Кабинет
Александр Носов

Лора Энгельстайн. Ключи счастья.

Лора Энгельстайн. Ключи счастья.
Секс и поиски современности в русском fin-de-siecle


ENGELSTEIN LAURA. The key to hapiness. Sex and the Search for Modertnity in Fin-de-Siecle Russia. Cornell University Press. 1992. XIII+461 p.

ЛОРА ЭНГЕЛЬСТАЙН. Ключи счастья. Секс и поиски современности в русском fin-de-siecle.

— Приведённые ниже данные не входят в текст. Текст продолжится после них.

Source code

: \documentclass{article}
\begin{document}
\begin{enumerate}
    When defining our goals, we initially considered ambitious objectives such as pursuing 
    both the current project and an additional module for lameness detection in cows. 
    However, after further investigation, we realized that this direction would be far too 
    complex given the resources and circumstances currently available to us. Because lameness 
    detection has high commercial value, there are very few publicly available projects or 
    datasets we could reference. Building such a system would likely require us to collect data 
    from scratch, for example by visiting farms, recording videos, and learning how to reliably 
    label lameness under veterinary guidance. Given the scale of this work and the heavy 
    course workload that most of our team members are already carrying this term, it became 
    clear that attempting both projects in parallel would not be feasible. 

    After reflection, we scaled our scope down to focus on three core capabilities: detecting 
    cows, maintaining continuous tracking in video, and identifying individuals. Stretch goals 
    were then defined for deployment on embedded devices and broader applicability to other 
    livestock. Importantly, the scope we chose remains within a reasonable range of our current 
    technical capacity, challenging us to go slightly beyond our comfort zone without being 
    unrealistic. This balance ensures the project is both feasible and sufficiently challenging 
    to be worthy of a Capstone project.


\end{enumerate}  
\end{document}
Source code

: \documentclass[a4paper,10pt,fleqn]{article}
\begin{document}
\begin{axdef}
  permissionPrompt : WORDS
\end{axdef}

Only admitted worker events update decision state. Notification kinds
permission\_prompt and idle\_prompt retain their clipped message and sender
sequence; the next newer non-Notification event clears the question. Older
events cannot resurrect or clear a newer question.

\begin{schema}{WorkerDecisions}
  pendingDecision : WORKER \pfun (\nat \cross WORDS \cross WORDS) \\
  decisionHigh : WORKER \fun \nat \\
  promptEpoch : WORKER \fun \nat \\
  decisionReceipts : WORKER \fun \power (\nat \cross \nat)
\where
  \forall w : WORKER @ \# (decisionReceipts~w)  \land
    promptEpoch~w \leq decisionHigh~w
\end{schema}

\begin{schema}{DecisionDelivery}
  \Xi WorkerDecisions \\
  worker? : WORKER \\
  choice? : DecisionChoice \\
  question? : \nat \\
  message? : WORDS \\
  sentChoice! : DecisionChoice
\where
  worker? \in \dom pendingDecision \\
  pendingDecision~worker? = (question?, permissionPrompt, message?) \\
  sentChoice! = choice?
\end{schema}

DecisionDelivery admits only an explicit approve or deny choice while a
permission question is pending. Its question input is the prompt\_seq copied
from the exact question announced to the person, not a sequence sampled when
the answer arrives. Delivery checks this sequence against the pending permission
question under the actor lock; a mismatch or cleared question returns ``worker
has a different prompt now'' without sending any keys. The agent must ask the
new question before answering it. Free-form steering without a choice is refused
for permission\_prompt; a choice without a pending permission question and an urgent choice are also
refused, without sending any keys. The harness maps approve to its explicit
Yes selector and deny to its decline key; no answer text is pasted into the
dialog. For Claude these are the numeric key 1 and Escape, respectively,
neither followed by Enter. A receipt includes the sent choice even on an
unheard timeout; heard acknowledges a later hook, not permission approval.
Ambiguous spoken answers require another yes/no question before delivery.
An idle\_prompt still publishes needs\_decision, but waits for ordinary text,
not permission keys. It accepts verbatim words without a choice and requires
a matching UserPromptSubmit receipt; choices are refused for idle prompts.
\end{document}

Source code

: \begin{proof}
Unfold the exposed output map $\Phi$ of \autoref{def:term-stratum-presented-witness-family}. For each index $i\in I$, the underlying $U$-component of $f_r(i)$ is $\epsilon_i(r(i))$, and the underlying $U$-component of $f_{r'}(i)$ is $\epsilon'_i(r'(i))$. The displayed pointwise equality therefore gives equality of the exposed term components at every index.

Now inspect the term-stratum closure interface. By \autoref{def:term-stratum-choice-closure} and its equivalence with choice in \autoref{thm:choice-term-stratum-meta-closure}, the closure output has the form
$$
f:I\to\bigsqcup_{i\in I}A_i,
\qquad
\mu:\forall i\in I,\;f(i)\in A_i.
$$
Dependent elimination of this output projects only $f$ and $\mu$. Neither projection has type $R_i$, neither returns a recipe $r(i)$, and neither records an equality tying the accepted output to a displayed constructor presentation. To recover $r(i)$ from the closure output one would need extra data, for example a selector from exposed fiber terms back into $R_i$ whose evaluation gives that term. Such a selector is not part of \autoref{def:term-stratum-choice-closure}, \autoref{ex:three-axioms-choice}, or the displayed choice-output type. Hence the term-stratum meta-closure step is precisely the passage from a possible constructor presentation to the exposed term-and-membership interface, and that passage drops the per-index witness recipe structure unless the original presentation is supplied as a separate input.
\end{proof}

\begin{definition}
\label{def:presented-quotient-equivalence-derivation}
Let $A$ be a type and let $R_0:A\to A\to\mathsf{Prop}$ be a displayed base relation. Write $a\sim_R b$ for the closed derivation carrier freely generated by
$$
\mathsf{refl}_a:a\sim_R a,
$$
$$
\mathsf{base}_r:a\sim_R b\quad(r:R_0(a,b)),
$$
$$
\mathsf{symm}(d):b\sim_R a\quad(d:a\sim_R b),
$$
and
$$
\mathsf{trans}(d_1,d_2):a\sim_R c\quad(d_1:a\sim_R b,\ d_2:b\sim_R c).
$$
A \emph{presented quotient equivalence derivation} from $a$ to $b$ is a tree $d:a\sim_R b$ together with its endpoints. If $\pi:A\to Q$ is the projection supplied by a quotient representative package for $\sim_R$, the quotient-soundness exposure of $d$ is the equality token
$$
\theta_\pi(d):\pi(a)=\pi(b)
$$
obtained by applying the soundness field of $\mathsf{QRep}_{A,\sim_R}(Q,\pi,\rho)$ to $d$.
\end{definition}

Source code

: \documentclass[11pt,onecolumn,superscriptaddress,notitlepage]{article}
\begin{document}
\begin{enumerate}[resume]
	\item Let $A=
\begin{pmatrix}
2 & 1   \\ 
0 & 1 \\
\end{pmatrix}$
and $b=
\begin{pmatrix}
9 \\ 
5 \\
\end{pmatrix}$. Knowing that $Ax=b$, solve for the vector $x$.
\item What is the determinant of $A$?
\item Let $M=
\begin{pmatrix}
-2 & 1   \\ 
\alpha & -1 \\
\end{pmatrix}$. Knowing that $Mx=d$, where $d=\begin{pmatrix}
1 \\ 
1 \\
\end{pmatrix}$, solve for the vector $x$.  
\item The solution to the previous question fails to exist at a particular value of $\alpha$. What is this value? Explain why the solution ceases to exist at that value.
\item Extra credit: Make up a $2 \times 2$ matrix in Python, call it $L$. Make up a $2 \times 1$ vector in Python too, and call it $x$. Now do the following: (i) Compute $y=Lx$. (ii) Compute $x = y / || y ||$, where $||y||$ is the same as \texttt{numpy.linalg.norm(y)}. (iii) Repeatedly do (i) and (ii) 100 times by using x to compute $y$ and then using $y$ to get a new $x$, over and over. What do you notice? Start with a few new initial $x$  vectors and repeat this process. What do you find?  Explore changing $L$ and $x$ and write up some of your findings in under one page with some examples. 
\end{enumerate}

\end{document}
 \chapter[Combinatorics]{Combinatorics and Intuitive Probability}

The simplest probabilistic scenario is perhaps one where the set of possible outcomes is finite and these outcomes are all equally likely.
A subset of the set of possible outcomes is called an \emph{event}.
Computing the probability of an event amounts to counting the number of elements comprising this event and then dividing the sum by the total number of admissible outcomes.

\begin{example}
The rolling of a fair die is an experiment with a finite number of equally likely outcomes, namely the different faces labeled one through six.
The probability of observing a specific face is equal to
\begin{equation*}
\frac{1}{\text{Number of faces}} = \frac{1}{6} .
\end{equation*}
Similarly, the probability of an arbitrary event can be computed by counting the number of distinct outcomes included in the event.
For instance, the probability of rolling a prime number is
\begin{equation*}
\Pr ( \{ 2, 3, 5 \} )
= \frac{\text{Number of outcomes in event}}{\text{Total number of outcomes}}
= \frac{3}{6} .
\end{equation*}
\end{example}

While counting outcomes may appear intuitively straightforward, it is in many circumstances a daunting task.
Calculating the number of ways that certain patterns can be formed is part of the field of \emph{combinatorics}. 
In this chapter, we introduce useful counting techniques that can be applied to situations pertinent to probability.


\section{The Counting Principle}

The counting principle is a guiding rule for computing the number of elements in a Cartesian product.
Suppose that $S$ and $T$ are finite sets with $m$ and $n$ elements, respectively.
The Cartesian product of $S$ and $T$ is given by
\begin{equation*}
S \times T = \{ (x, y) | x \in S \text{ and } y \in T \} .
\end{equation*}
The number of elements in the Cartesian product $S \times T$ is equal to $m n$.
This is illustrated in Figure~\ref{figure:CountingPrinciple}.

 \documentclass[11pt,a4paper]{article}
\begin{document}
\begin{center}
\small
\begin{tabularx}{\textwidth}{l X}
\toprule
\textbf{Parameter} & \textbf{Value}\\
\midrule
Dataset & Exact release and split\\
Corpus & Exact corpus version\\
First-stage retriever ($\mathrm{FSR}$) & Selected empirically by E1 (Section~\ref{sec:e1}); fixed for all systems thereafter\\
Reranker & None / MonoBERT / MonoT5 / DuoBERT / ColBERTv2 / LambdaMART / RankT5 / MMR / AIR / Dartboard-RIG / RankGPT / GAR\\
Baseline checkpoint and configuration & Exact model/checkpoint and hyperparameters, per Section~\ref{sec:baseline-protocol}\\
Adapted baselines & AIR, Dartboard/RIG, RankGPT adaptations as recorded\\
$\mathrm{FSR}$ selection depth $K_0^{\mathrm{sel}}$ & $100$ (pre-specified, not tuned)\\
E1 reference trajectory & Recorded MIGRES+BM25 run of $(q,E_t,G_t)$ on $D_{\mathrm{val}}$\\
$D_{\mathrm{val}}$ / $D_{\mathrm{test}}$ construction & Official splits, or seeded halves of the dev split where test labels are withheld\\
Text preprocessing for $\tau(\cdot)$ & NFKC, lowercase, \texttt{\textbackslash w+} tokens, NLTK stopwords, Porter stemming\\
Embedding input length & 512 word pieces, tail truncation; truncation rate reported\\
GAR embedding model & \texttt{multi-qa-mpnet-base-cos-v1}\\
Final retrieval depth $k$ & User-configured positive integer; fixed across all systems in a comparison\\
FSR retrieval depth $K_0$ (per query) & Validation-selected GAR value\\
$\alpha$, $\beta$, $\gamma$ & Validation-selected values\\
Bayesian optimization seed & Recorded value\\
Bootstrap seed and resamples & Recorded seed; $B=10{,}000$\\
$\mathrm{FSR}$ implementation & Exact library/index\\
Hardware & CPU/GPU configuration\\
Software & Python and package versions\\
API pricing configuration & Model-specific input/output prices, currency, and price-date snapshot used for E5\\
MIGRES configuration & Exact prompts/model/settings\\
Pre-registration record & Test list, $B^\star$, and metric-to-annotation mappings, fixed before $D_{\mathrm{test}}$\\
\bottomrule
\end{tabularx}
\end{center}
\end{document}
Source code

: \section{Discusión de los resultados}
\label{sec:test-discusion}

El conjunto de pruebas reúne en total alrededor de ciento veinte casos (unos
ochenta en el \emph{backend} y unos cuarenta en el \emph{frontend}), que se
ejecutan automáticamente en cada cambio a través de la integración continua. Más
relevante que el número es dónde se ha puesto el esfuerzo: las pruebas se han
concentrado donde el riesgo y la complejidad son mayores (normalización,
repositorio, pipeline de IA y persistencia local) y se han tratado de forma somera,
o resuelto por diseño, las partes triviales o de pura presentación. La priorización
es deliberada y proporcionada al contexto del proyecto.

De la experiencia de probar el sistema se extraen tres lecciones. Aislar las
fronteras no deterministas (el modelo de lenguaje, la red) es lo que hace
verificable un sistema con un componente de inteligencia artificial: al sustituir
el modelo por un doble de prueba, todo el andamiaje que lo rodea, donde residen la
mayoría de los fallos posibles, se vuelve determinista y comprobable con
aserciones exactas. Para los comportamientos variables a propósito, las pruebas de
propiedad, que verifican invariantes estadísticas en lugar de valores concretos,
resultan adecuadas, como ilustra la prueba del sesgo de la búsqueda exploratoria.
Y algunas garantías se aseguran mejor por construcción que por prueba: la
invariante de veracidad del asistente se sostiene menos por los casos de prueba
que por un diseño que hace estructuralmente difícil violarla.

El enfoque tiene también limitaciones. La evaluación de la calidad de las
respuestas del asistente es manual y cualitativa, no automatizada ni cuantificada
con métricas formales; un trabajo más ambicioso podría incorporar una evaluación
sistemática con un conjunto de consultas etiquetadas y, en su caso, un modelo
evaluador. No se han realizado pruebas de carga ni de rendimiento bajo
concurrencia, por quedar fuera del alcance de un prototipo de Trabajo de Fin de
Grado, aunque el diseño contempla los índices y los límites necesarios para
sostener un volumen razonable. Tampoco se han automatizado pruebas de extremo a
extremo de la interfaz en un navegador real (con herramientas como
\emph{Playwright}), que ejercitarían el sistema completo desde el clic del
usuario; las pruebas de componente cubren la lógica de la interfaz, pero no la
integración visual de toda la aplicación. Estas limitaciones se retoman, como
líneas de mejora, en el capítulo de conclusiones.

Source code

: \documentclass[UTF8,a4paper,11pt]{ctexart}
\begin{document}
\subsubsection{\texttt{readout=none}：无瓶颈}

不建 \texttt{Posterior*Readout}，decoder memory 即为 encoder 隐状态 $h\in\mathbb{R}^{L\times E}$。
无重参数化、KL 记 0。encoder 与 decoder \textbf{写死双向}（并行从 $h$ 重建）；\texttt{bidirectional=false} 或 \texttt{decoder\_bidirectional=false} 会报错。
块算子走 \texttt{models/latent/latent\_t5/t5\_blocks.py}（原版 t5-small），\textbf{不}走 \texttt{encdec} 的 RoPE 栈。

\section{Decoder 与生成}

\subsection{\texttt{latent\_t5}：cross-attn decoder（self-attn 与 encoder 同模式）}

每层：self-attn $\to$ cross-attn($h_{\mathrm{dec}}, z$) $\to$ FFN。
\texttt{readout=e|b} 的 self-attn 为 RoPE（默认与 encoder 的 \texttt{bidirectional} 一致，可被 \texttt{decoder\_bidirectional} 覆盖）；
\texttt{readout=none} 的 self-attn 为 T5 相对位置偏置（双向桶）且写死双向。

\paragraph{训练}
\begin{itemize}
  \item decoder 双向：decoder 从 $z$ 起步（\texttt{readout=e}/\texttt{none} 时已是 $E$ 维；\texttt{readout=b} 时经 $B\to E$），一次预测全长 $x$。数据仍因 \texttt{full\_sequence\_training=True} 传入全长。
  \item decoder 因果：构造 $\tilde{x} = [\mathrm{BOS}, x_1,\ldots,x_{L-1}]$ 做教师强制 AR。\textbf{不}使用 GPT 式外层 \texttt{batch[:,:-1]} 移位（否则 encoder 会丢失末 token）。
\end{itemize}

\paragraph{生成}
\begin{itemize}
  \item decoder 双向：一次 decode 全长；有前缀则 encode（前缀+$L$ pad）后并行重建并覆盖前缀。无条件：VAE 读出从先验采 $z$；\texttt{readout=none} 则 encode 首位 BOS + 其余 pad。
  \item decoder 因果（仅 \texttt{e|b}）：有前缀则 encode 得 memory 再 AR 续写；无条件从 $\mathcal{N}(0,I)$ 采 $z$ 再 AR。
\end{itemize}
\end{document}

Свое введение в не имеющее аналогов фундаментальное исследование Лора Энгельстайн начинает с несколько неудобного, способного даже шокировать утверждения: в поздней царской России секс был предметом политики. Однако что это было именно так, должно быть очевидно непредвзятому читателю хрестоматийных “Кто виноват?” и “Что делать?”, не испорченному интерпретациями русской классики в отечественном (как дореволюционном, так и значительно в большей степени советском) традиционно-асексуальном литературоведении, которое на полном серьезе утверждало, что любовные романы писались в России исключительно с целью популяризации освободительных идей в условиях политической цензуры — нимало не смущаясь тем обстоятельством, что цензура нравов была не менее (если не более) свирепая.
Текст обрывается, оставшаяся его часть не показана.